• Requirement: Once the line containing "- [ ] Build" is found in the records below, return it and each following line exactly, up to and including the line containing "- [x] Hata kontrolü yap", and nothing else.

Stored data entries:

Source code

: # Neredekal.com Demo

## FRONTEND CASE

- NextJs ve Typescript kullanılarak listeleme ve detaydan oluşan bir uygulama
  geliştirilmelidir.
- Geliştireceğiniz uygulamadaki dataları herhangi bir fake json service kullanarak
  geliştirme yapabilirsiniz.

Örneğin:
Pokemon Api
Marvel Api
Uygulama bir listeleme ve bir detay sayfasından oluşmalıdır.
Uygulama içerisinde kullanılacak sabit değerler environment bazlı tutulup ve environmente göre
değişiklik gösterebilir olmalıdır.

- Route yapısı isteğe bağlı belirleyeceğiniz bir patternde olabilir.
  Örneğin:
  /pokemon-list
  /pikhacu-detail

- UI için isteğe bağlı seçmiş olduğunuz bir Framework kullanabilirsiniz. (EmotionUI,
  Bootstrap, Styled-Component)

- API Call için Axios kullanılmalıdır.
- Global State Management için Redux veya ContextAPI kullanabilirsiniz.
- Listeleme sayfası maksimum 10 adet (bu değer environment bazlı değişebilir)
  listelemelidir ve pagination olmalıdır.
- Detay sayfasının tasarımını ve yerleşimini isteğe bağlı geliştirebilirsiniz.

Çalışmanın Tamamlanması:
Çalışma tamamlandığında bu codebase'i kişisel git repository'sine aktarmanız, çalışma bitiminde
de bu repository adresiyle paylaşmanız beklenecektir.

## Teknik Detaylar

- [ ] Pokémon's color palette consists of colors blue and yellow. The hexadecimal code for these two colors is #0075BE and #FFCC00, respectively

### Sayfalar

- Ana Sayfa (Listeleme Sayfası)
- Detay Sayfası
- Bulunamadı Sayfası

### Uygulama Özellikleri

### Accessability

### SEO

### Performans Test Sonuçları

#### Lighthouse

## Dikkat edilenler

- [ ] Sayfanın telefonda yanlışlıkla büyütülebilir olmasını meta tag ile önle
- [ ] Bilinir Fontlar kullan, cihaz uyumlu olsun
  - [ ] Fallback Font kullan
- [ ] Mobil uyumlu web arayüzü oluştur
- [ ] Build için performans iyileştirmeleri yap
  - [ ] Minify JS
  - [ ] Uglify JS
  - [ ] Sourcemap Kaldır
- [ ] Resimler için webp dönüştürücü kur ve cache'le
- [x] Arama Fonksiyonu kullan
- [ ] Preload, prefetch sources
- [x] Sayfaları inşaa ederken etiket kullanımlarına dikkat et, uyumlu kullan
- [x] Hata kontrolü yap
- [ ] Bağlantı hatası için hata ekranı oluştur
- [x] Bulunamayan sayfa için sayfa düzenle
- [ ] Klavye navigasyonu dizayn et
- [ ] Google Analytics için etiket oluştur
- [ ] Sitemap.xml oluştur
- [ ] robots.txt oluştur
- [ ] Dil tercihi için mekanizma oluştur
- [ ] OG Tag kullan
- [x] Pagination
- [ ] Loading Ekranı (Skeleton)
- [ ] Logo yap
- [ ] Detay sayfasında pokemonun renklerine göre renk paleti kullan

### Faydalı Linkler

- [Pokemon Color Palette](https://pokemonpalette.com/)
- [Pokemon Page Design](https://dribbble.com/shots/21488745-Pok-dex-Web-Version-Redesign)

• Response to the task:
- [ ] Build için performans iyileştirmeleri yap
  - [ ] Minify JS
  - [ ] Uglify JS
  - [ ] Sourcemap Kaldır
- [ ] Resimler için webp dönüştürücü kur ve cache'le
- [x] Arama Fonksiyonu kullan
- [ ] Preload, prefetch sources
- [x] Sayfaları inşaa ederken etiket kullanımlarına dikkat et, uyumlu kullan
- [x] Hata kontrolü yap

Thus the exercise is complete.